● PROBLEM REQUIREMENTS
Your answer should be one number: the count of lines in the data below that include "want".

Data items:
━━━━━━━━━━━━━━━━
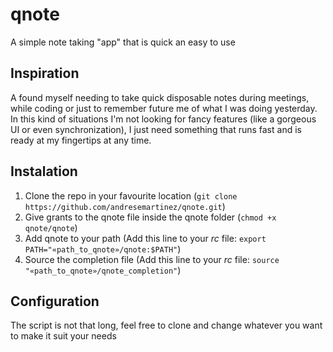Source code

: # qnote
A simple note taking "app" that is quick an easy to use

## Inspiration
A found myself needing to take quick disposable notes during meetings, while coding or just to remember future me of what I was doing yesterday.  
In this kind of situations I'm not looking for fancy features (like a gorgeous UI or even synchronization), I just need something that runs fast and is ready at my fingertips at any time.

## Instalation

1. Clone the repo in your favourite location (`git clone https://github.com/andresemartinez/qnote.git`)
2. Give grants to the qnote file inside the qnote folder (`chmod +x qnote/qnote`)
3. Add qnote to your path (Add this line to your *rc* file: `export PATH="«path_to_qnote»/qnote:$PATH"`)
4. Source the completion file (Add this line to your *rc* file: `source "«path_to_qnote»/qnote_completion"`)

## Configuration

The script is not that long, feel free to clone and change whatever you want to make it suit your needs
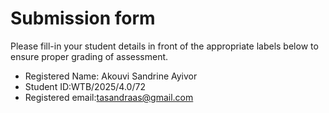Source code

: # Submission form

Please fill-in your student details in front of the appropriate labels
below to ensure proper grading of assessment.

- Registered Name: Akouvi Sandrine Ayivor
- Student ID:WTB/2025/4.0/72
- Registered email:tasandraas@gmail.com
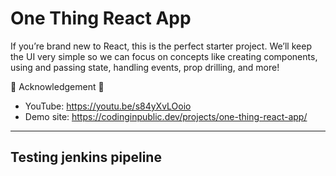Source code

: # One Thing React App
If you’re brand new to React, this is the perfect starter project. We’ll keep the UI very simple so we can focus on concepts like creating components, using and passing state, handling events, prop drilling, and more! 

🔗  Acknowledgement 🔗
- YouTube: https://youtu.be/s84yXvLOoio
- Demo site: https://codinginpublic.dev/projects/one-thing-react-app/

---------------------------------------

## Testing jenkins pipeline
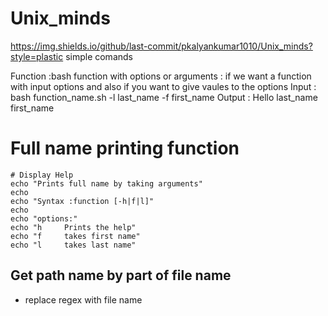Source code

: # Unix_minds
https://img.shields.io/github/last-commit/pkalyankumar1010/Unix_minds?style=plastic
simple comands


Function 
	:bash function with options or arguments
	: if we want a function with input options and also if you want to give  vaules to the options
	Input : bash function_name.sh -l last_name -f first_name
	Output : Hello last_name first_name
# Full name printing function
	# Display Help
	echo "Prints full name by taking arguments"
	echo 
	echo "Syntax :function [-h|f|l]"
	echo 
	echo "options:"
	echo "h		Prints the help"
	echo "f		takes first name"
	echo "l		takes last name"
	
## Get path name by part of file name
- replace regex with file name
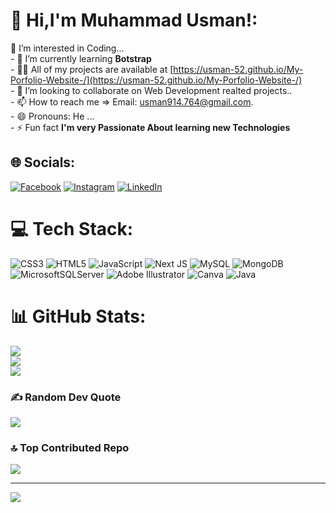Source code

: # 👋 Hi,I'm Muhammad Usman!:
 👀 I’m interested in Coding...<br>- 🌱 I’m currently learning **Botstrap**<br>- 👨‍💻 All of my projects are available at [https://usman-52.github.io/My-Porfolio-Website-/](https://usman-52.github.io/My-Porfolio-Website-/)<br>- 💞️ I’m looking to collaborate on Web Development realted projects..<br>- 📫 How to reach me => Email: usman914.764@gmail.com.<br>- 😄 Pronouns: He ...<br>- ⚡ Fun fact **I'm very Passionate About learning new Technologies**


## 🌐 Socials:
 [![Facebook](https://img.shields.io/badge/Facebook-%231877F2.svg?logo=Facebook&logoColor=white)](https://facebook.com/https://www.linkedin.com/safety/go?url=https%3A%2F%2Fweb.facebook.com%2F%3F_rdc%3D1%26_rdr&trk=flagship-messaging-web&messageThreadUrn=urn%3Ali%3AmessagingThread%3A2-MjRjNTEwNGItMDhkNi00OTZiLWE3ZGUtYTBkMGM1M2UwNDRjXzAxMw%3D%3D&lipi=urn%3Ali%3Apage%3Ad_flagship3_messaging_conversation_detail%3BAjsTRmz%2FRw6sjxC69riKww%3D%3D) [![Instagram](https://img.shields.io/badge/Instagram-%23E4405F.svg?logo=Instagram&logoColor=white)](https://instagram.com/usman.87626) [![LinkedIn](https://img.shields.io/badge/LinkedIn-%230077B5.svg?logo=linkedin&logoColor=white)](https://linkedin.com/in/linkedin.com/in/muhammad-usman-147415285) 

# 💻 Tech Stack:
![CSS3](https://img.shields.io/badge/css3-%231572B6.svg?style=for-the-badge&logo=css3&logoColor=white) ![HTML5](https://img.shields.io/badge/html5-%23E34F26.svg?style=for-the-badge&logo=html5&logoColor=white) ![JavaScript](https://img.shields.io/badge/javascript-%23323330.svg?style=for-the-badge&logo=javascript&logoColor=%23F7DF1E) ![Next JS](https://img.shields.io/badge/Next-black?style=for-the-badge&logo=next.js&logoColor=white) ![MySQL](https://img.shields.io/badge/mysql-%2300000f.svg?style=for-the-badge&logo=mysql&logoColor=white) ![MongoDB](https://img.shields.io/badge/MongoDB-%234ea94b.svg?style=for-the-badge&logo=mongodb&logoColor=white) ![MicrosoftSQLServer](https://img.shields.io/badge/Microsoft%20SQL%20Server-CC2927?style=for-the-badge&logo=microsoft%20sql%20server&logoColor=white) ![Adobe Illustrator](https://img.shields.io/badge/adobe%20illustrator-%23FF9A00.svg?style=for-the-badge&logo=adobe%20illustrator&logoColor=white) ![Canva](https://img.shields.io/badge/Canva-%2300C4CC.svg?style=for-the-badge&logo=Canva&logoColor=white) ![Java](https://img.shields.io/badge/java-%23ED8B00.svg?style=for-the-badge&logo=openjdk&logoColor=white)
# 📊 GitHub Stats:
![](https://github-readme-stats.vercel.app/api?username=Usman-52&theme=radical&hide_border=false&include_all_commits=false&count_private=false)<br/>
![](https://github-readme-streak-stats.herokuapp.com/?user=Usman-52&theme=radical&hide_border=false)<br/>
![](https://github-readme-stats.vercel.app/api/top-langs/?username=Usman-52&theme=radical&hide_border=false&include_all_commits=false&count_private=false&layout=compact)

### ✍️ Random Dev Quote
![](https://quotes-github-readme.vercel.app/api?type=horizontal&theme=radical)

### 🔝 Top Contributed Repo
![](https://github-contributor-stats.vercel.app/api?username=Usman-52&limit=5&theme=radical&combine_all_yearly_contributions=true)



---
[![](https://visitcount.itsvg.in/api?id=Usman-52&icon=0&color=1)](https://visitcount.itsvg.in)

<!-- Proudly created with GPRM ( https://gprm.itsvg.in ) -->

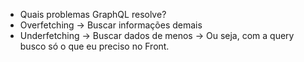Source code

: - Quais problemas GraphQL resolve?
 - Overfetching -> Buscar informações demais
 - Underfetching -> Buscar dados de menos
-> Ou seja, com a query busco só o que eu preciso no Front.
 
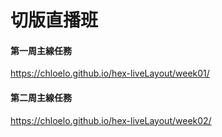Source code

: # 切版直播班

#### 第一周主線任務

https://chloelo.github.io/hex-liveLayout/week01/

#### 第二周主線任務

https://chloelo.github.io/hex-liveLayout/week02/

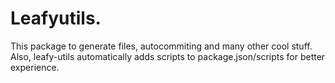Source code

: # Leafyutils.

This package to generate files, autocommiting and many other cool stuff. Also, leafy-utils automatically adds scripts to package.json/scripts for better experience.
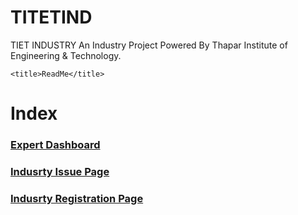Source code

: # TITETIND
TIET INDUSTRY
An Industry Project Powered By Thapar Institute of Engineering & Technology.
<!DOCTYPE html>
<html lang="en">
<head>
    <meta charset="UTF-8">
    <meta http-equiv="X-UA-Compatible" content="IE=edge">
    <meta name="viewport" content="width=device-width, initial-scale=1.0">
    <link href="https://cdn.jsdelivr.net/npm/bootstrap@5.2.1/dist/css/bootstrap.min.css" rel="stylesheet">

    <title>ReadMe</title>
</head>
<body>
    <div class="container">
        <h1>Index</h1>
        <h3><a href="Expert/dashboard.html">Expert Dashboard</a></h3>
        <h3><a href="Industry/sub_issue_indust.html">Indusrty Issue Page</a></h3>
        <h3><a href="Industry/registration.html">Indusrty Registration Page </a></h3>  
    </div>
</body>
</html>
━━━━━━━━━━━━━━━━
● SOLUTION TO THIS TASK
2